▶ **Exercise instructions**:
Search the data for the string "constructors" and copy each line where it turns up.
START Given records
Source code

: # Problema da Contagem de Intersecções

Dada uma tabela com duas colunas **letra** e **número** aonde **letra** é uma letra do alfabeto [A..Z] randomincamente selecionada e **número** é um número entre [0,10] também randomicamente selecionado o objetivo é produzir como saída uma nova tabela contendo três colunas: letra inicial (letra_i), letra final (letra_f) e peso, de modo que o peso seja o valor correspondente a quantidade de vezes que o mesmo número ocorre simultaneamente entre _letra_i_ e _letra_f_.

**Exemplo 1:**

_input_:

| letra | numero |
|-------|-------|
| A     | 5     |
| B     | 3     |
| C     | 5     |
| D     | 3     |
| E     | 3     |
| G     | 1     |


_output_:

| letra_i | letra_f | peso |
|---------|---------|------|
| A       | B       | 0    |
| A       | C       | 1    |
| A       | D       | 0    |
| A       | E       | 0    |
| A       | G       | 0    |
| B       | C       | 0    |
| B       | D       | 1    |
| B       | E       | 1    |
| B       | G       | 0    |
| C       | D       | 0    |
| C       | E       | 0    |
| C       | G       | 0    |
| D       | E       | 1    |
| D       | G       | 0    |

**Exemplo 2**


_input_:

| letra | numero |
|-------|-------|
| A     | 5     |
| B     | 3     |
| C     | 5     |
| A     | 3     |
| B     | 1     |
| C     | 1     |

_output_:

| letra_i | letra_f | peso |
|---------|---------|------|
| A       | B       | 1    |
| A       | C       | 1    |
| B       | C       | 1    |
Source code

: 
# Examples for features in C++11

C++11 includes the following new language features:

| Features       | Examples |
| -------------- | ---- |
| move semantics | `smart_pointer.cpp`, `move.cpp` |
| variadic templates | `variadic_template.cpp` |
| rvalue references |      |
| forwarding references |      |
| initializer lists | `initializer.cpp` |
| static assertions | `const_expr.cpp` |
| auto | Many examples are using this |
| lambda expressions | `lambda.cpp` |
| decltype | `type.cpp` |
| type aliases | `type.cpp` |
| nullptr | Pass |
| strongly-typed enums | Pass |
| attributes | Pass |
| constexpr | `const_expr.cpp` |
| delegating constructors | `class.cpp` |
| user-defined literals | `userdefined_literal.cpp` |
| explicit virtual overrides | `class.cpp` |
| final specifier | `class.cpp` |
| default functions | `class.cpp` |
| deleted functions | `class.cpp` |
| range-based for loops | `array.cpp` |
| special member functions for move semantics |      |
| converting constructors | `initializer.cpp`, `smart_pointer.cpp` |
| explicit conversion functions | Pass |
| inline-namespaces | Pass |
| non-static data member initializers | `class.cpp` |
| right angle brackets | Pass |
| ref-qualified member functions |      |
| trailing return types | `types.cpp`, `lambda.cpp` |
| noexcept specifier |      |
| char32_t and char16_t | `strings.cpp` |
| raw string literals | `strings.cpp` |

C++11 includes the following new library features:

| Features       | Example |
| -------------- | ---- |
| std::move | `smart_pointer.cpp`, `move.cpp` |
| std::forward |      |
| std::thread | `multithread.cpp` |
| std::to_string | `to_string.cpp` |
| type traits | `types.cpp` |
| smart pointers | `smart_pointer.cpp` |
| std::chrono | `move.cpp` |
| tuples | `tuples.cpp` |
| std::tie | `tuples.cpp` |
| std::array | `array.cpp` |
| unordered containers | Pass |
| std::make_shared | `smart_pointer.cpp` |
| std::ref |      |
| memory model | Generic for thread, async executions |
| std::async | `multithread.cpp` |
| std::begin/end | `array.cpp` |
END Given records
▶ **Solved exercise**:
| delegating constructors | `class.cpp` |
| converting constructors | `initializer.cpp`, `smart_pointer.cpp` |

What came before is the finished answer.